Importante notar que efectivamente cambiamos \(\theta\) por \(p\) en la Dirichlet para que sea consistente con la multinomial.

\[\frac{n!}{\prod_{i = 1}^m x_i!}\prod_{i=1}^m p_i^{x_i} * \frac{\Gamma(\sum_i{\alpha_i})}{\prod_{i=1}^m \Gamma(\alpha_i)}\prod_{i = 1}^m p_i^{(\alpha_1-1)} \\ \propto \prod_i p_i^{\alpha_i + x_i -1}\]

Para la proporcionalidad, quitamos todo lo que es factorial (y \(\Gamma\)) ya que es constante y combinamos los exponentes de base \(p_i\).

Vemos entonces que nuestra distribución posterior es propocional a ese término, que si vemos, es una Dirichlet para la cual nos falta el término constante! Por eso se dice que es una prior conjugada, ya que la posterior es de la misma familia que la prior (con otros valores claro.)
Es entonces una Dirichlet con parámetros \(\alpha_i + x_i\) y podemos completar el término faltante obteniendo: $$ \frac{\Gamma(\sum_i{\alpha_i + x_i})}{\prod_{i=1}^m \Gamma(\alpha_i + x_i)}\prod_{i=1}^m p_i^{(\alpha_i + x_i-1)}$$

He ahí nuestra distribución posterior para los valores de \(p\) de la multinomial.
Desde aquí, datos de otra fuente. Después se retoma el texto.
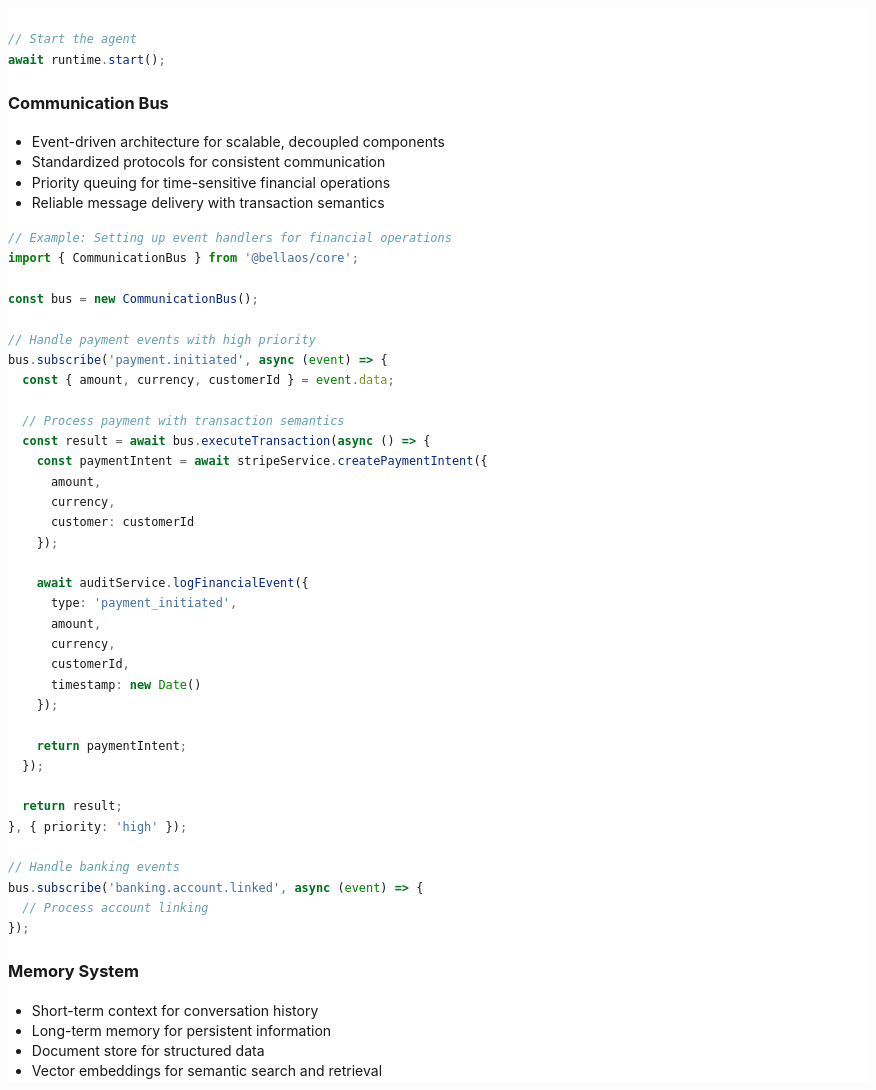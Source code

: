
 ```typescript

// Start the agent
await runtime.start();
```

### Communication Bus
- Event-driven architecture for scalable, decoupled components
- Standardized protocols for consistent communication
- Priority queuing for time-sensitive financial operations
- Reliable message delivery with transaction semantics

```typescript
// Example: Setting up event handlers for financial operations
import { CommunicationBus } from '@bellaos/core';

const bus = new CommunicationBus();

// Handle payment events with high priority
bus.subscribe('payment.initiated', async (event) => {
  const { amount, currency, customerId } = event.data;
  
  // Process payment with transaction semantics
  const result = await bus.executeTransaction(async () => {
    const paymentIntent = await stripeService.createPaymentIntent({
      amount,
      currency,
      customer: customerId
    });
    
    await auditService.logFinancialEvent({
      type: 'payment_initiated',
      amount,
      currency,
      customerId,
      timestamp: new Date()
    });
    
    return paymentIntent;
  });
  
  return result;
}, { priority: 'high' });

// Handle banking events
bus.subscribe('banking.account.linked', async (event) => {
  // Process account linking
});
```

### Memory System
- Short-term context for conversation history
- Long-term memory for persistent information
- Document store for structured data
- Vector embeddings for semantic search and retrieval
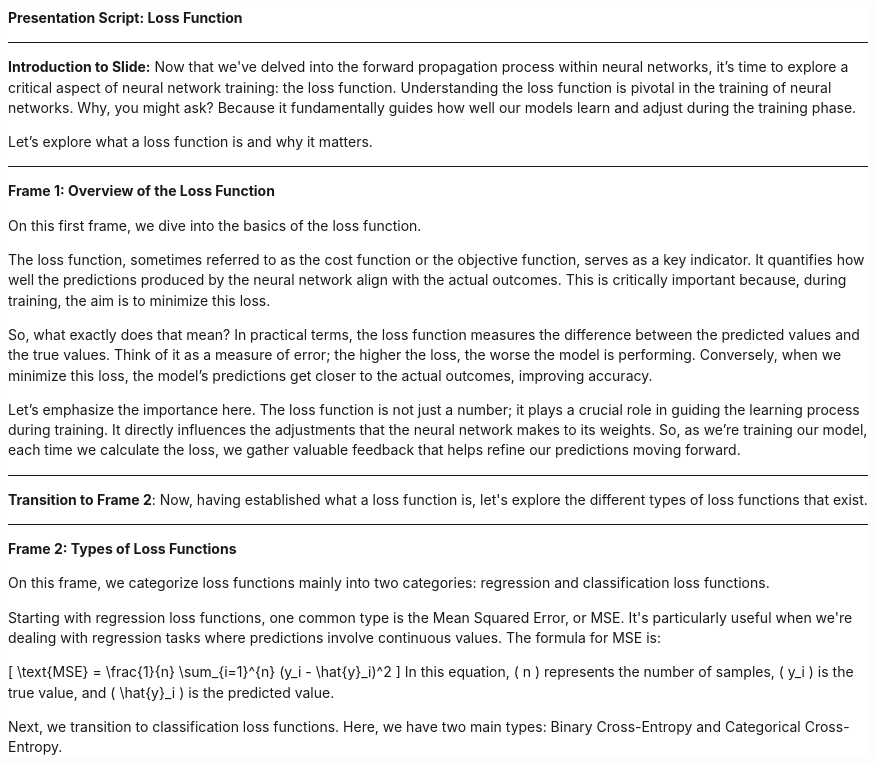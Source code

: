 **Presentation Script: Loss Function**

---

**Introduction to Slide:**
Now that we've delved into the forward propagation process within neural networks, it’s time to explore a critical aspect of neural network training: the loss function. Understanding the loss function is pivotal in the training of neural networks. Why, you might ask? Because it fundamentally guides how well our models learn and adjust during the training phase.

Let’s explore what a loss function is and why it matters.

---

**Frame 1: Overview of the Loss Function**

On this first frame, we dive into the basics of the loss function. 

The loss function, sometimes referred to as the cost function or the objective function, serves as a key indicator. It quantifies how well the predictions produced by the neural network align with the actual outcomes. This is critically important because, during training, the aim is to minimize this loss.

So, what exactly does that mean? In practical terms, the loss function measures the difference between the predicted values and the true values. Think of it as a measure of error; the higher the loss, the worse the model is performing. Conversely, when we minimize this loss, the model’s predictions get closer to the actual outcomes, improving accuracy.

Let’s emphasize the importance here. The loss function is not just a number; it plays a crucial role in guiding the learning process during training. It directly influences the adjustments that the neural network makes to its weights. So, as we’re training our model, each time we calculate the loss, we gather valuable feedback that helps refine our predictions moving forward.

---

**Transition to Frame 2**: 
Now, having established what a loss function is, let's explore the different types of loss functions that exist.

---

**Frame 2: Types of Loss Functions**

On this frame, we categorize loss functions mainly into two categories: regression and classification loss functions. 

Starting with regression loss functions, one common type is the Mean Squared Error, or MSE. It's particularly useful when we're dealing with regression tasks where predictions involve continuous values. The formula for MSE is:

\[
\text{MSE} = \frac{1}{n} \sum_{i=1}^{n} (y_i - \hat{y}_i)^2
\]
In this equation, \( n \) represents the number of samples, \( y_i \) is the true value, and \( \hat{y}_i \) is the predicted value.

Next, we transition to classification loss functions. Here, we have two main types: Binary Cross-Entropy and Categorical Cross-Entropy. 
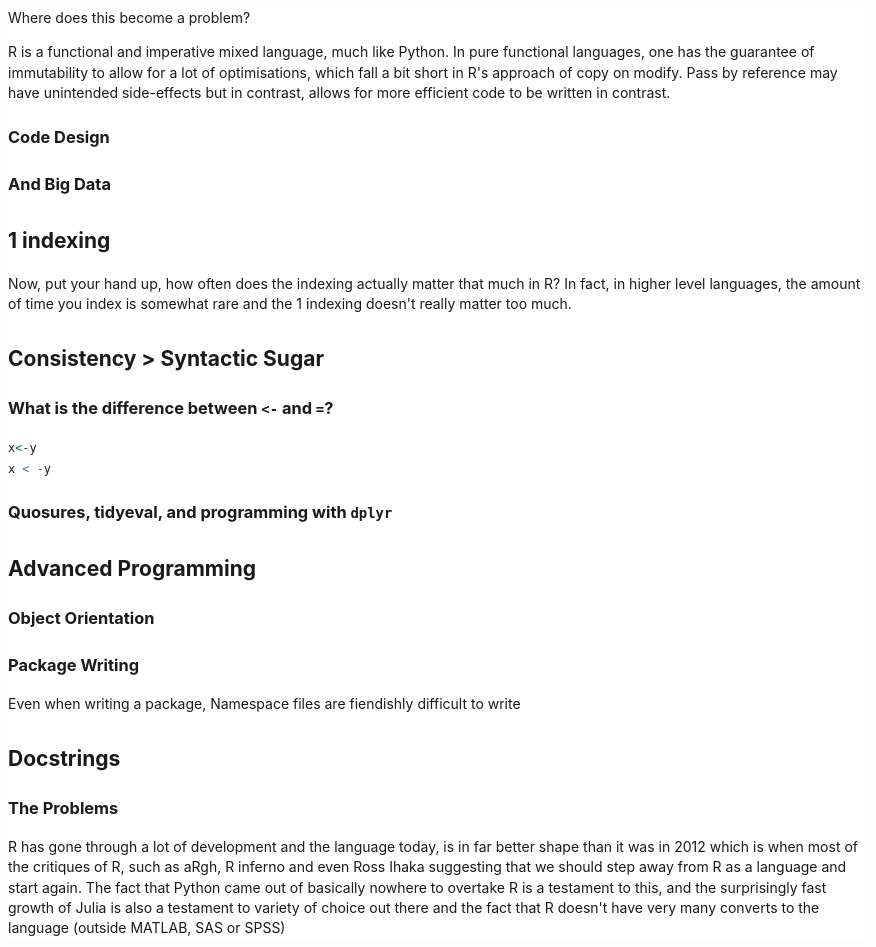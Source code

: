 Where does this become a problem?

R is a functional and imperative mixed language, much like Python. In pure functional languages, one has the guarantee of immutability to allow for a lot of optimisations, which fall a bit short in R's approach of copy on modify. Pass by reference may have unintended side-effects but in contrast, allows for more efficient code to be written in contrast.

### Code Design 




### And Big Data





## 1 indexing

Now, put your hand up, how often does the indexing actually matter that much in R? In fact, in higher level languages, the amount of time you index is somewhat rare and the 1 indexing doesn't really matter too much.


## Consistency > Syntactic Sugar

### What is the difference between `<-` and `=`?

```r
x<-y
x < -y
```

### Quosures, tidyeval, and programming with `dplyr`

## Advanced Programming

### Object Orientation

### Package Writing

Even when writing a package, Namespace files are fiendishly difficult to write



## Docstrings


### The Problems

R has gone through a lot of development and the language today, is in far better shape than it was in 2012 which is when most of the critiques of R, such as aRgh, R inferno and even Ross Ihaka suggesting that we should step away from R as a language and start again. The fact that Python came out of basically nowhere to overtake R is a testament to this, and the surprisingly fast growth of Julia is also a testament to variety of choice out there and the fact that R doesn't have very many converts to the language (outside MATLAB, SAS or SPSS)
Para calcular rápidamente la esperanza de cada \(p_i\) hacemos simplemente: \(\(E(p_i) = \frac{\alpha_i + x_i}{\sum (\alpha_i + x_i)}\)\)

Si obtenemos nueva información podemos repetir el proceso, pero nuestra nueva prior debería ser la posterior previamente calculada. Y así vamos agregando información a medida que se recolecta y actualizando nuestra inferencia acerca de \(p_i\)

Aclaración: La proporción de cada \(\alpha_i\) iniciales en la Dirichlet prior sobre la suma de todos los \(\alpha_i\) es nuestro prior de \(p_i\). A mayores valores absolutos, mayor peso al prior respecto a los datos, ya que nuestro nuevo \(p_i\) es función del \(\alpha_i\) y \(x_i\). Revisar bien como ajustar los \(alpha\) según la magnitud de \(x\), si es que hay que hacerlo.

Ejemplo

Queremos modelar la compra de remeras de basquet en una tienda. Entra un cliente al azar y tiene determinadas probabilidades de comprar una remera de los Lakers, una de los Celtics, una de San Antonio o cualquier otro equipo.

En un primer momento no sabemos las proporciones y empezamos con unos priors \(\alpha_1 : \alpha_4 = [8,6,4,2]\) que corresponde a 40%, 30%, 20% y 10% respectivamente.

Recolectamos los datos de 100 clientes y vemos que las ventas fueron las siguientes:
Lakers : 45
Celtics: 22
Spurs: 27
Otros: 6

Calculando rapidamente con la fórmula de la Esperanza las probabildades que se derivan de nuestra posterior obtenemos:

Lakers = 0.442
Celtic = 0.233
Spurs = 0.258
Otro = 0.067

Para ser más prolijos habría que agregar la varianza de cada \(p\). A agregar en un futuro..

Si hubieramos calculado los p de máxima verosimilitud no sería más que la proporción de cada equipo en los datos, sin tener en cuenta nuestro prior. Vemos que acá están obviamente cercanos a la proporción en los datos pero se inclinan hacia el prior. Recordar que el peso de los priors va a verse afectar por los \(\alpha\) elegidos y por la cantidad de datos recolectados.

En ML es bastante útil para el caso donde una nueva categoría aparece en el test set. Si no fue vista en el training le va a dar probabilidad 0 mientras que con un prior podemos salvar ese problema.
En NLP es bastante habitual usar la distribución Dirichlet como prior. Investigar por ese lado.